The IMF and World Bank are holding their annual meetings in Lima, Peru, and one of the issues delegates are considering is the problem of income inequality.
One of the cruellest insults of inequality in the capital Lima, for the poor, is how cheaply the rich often seem to live.
Nowhere is this more apparent than on a walk through the neighbourhood of Nueva Rinconada. It's a slum that spreads across one of the hills above the city.
Here, Lydia Sevillano and her neighbours pay a high price just to stay alive.
Take water. It costs Lydia 80 sol - $25 (£16.50) - per month to buy water for her family.
It doesn't come from the tap. It's delivered by truck, every day, to plastic tanks outside the small shack that is the family home.
Lydia admits that other essentials are sometimes foregone to pay for water.
"We have to save any way we can," she says. "Even if we have to take food from my children, because we can't live without water."
Even within the slum there are steep gradations of inequality.
Scramble a few hundred yards up the hillside and the dwellings are just as densely packed, but even more flimsily built.
Here water costs three times what Lydia pays lower down the slope.
The added problem (and cost) for someone like Flor Quinteros on the higher ground is that the water truck can't reach her door, so steep is the unpaved hill.
So, the water must be carried by hand.
Oxfam estimates that a poor person in Lima pays ten times more for their water than someone living in an affluent residential area.
Money is only part of the cost, of course. There is also the hard physical labour of pouring and carrying the water from the tanks, which themselves must be cleaned.
There's also the time that Lydia and Flor, and thousands like them must spend waiting for the water trucks to make their erratic way up the steep, dirt tracks of the slum.

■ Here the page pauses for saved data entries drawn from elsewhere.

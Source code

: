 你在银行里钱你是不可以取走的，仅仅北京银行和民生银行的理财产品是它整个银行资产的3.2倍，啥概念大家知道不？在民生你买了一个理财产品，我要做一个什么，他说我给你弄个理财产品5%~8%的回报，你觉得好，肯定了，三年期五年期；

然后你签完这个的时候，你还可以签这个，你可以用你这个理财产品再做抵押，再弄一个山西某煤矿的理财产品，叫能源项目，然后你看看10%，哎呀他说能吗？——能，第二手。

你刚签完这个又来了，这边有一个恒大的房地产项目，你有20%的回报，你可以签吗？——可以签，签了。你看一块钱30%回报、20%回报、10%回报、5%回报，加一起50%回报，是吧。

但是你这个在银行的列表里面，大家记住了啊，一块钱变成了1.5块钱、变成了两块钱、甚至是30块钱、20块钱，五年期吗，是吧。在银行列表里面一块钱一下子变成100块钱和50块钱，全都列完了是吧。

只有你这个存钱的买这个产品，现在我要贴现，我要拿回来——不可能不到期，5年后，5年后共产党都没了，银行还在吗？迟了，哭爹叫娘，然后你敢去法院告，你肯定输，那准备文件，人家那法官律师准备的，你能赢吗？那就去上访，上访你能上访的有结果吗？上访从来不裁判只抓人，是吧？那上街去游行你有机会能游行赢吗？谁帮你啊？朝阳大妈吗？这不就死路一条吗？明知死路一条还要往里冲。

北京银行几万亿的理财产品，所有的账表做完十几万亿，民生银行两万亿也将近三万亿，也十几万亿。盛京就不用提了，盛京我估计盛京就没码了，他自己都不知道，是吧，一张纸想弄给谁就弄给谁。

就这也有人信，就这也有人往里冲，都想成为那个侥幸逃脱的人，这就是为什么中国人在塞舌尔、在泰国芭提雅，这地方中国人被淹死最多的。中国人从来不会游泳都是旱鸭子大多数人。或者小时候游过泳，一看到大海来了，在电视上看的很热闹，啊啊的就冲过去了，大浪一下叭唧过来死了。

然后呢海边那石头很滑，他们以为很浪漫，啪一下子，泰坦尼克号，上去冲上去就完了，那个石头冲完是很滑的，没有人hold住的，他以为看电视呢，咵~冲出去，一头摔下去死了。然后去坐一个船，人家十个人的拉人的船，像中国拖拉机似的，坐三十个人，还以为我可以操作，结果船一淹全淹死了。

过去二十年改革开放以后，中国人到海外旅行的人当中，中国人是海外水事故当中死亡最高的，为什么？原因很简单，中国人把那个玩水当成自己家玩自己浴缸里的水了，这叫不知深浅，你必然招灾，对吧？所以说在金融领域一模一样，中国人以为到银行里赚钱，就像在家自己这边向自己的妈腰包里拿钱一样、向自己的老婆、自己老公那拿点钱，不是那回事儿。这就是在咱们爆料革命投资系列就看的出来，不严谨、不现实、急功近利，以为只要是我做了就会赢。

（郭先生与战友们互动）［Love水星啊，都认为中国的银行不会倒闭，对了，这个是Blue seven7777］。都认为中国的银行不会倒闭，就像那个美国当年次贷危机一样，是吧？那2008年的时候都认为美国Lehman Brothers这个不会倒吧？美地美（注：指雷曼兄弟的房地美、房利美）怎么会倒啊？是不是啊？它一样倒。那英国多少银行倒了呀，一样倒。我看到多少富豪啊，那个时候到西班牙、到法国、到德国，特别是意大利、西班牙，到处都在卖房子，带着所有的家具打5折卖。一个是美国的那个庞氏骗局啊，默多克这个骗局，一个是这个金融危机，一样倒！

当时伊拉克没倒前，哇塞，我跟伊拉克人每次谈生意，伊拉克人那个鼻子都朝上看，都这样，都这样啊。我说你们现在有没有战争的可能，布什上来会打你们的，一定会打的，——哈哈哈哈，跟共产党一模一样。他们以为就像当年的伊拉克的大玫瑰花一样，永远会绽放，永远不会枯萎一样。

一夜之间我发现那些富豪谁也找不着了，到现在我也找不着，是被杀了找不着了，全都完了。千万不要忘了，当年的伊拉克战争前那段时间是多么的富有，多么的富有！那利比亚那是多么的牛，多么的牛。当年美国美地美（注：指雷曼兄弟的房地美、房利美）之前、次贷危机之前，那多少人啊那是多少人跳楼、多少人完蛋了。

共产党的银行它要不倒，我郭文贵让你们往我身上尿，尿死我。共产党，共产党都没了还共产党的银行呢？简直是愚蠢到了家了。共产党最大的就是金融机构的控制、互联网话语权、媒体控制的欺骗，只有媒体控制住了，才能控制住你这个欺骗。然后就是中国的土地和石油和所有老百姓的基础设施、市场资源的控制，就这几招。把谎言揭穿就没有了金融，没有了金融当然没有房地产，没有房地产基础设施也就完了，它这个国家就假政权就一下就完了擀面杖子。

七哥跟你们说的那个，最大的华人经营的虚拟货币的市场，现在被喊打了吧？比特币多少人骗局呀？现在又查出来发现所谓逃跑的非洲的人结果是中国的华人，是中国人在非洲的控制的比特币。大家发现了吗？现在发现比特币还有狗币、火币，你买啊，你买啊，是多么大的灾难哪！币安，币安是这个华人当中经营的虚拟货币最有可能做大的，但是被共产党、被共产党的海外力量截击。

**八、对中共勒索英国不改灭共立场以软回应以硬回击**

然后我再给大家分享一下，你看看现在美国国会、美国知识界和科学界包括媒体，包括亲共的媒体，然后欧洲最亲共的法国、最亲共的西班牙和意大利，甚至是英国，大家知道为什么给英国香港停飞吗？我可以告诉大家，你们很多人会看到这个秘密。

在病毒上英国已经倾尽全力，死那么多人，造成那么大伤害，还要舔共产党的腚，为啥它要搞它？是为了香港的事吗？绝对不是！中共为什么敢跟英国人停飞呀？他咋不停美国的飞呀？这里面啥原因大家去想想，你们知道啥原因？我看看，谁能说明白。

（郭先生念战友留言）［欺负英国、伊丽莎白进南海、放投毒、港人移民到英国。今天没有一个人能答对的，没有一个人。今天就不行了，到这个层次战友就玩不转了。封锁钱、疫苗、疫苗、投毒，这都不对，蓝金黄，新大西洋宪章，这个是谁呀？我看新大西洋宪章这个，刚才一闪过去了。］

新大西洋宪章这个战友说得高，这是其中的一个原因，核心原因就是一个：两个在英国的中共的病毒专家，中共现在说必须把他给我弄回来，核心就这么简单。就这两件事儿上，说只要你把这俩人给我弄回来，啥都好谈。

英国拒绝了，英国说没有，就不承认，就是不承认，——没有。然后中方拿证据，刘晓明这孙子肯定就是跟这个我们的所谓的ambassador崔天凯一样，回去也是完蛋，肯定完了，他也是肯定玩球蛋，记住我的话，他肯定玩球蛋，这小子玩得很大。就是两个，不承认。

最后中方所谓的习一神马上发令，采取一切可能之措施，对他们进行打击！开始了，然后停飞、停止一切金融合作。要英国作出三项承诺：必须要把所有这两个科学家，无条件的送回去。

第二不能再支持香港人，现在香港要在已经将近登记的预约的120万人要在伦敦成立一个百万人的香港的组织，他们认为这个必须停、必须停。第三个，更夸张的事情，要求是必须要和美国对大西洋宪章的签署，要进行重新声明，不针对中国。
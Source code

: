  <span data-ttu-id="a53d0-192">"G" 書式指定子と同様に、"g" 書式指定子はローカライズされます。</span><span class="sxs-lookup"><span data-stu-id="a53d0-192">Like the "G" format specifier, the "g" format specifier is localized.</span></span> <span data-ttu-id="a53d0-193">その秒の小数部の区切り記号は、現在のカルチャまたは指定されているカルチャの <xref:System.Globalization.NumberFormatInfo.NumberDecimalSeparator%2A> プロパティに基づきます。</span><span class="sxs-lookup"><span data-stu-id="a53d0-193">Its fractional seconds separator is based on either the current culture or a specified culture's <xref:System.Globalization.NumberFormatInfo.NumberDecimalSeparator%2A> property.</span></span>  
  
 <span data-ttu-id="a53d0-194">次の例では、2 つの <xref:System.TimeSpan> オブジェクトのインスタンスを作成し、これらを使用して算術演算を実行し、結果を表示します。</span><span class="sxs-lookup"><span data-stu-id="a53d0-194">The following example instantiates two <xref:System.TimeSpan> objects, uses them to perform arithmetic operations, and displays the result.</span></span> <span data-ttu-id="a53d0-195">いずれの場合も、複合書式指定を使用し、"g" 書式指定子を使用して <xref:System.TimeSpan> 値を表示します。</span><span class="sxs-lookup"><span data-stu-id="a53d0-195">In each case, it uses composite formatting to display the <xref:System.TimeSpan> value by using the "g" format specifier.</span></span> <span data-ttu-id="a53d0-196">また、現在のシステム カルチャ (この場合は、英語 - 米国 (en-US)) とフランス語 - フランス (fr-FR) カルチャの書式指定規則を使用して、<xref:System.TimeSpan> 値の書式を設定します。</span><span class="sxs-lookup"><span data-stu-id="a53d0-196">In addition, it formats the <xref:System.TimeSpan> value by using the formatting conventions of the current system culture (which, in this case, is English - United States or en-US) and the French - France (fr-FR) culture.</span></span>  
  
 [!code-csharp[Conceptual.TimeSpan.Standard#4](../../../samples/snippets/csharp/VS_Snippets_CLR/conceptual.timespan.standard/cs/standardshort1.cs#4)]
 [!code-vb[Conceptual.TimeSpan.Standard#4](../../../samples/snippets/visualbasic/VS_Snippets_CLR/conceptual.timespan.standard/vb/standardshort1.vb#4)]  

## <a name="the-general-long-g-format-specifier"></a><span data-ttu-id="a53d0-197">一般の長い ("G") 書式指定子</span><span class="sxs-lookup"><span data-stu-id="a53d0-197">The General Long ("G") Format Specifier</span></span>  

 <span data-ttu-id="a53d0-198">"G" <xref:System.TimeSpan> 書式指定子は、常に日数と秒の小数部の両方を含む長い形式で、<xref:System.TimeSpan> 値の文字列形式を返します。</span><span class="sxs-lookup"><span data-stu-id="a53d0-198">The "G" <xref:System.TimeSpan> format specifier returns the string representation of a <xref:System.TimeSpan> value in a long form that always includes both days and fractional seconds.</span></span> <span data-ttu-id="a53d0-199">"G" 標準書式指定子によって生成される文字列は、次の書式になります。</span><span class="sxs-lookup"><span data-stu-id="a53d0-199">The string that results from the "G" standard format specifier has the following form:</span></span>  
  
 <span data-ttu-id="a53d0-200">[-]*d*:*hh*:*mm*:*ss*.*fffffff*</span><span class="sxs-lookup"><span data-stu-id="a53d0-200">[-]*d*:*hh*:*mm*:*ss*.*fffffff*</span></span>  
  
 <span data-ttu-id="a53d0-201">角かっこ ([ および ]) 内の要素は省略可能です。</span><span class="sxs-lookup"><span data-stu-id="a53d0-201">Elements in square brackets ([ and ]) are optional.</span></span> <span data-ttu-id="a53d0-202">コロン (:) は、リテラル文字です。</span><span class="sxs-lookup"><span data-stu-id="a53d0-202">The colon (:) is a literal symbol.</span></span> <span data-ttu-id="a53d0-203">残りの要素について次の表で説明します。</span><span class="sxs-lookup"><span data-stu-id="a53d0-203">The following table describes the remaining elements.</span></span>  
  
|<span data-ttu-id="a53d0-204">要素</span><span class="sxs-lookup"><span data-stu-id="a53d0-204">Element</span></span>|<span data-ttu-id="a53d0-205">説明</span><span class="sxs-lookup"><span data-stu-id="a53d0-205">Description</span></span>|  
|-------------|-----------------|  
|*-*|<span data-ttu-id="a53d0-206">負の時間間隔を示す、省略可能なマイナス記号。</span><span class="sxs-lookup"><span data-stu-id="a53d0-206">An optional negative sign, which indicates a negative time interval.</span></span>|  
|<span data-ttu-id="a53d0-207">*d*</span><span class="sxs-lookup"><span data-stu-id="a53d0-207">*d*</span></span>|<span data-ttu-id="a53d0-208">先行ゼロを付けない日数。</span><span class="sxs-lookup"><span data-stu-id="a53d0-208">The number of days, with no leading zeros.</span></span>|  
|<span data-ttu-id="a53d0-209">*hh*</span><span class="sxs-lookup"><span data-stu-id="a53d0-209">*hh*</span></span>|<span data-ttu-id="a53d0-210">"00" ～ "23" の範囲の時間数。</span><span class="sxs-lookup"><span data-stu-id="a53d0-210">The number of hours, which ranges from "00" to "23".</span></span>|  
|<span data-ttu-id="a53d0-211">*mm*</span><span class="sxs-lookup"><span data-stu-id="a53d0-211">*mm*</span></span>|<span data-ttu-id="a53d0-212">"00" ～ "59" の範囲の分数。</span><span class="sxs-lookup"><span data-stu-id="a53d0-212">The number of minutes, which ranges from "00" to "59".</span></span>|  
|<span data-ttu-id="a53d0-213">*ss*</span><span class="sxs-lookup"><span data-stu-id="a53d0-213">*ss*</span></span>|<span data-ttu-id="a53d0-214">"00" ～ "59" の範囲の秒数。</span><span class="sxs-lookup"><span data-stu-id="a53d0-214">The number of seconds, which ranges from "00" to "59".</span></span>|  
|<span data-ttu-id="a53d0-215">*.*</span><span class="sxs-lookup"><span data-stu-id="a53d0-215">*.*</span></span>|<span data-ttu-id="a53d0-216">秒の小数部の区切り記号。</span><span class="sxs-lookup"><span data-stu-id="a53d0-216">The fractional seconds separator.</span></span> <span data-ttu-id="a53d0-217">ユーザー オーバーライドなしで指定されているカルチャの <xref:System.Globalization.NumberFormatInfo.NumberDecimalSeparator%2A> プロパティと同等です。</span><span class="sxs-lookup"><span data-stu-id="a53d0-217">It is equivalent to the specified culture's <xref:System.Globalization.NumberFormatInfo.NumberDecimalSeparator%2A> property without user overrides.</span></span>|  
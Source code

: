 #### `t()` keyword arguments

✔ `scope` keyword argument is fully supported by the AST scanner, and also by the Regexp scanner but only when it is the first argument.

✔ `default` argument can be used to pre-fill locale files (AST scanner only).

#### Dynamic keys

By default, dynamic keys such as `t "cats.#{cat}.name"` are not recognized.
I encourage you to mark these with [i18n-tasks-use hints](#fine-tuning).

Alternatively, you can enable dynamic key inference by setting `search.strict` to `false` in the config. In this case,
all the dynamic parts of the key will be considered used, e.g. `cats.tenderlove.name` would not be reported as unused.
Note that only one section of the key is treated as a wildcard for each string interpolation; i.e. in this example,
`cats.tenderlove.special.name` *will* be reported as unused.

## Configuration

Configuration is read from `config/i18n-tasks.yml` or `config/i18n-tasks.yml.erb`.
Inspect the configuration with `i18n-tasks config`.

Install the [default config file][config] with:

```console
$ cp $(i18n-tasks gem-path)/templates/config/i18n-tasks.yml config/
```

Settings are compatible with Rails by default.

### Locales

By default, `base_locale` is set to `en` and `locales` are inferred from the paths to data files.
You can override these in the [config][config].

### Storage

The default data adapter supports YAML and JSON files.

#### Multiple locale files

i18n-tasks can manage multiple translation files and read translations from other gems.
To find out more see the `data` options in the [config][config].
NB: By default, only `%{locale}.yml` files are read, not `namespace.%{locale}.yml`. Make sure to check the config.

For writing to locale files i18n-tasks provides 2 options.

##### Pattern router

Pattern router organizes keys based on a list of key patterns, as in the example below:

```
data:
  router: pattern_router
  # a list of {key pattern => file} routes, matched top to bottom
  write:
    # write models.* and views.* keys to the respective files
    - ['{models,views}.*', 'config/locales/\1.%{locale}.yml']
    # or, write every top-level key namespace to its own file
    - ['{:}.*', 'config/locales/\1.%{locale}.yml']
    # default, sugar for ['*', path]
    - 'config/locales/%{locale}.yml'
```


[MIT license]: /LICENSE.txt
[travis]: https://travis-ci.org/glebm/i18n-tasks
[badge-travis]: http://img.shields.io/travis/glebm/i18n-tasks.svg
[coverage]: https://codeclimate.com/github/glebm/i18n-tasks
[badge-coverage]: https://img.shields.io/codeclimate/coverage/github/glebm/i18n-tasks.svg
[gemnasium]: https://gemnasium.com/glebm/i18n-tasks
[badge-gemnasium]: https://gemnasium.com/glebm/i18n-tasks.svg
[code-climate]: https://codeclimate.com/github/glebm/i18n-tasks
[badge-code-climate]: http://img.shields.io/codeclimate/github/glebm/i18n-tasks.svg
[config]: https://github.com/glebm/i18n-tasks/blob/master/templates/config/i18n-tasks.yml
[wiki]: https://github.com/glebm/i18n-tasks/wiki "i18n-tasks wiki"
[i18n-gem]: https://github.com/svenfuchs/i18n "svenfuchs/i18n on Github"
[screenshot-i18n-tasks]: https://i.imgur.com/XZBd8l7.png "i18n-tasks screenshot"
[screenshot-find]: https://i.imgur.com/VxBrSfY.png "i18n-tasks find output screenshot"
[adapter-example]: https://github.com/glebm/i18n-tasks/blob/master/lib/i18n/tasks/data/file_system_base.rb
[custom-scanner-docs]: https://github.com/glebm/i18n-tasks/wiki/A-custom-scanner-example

That's time that cannot be spent in paid employment.
The cost is also counted in the health problems that plague the world of carried water, and the haphazardly cleaned containers.
Disease is a debilitating, impoverishing fact of life in Nueva Rinconada. So too are the mudslides caused by earth tremors or severe storms.
Then, all of a sudden, too much water turns the hillside's sand to mud, sweeping many from their precarious perch in this world.
Wall of Shame
At the very top of the hill, is the final insult that Lima adds to the injurious effects of poverty: a wall, ten feet high, garlanded with razor wire.
It was built with one purpose - to keep Lydia and Flor and their families from straying into the neighbourhood on the other side of the hill.
They call it the Wall of Shame.
Casuarinas, the neighbourhood over the wall, is naturally a rather different place.
Here there aren't shacks clinging to the loose topsoil of a hillside, but properly engineered structures with running water which afford ocean views and security to their affluent, healthy inhabitants.
And the water which pours from their taps? It's cheap and abundant enough to fill the neighbourhood's hundreds of swimming pools.
Down in the city, the delegates to the annual meetings of the IMF and World Bank gather.
In recent years, both organisations have been at pains to stress how damaging severe income inequality can be to national economies.
For evidence of this, delegates need only lift their gaze from the conference hall to the hills surrounding the city.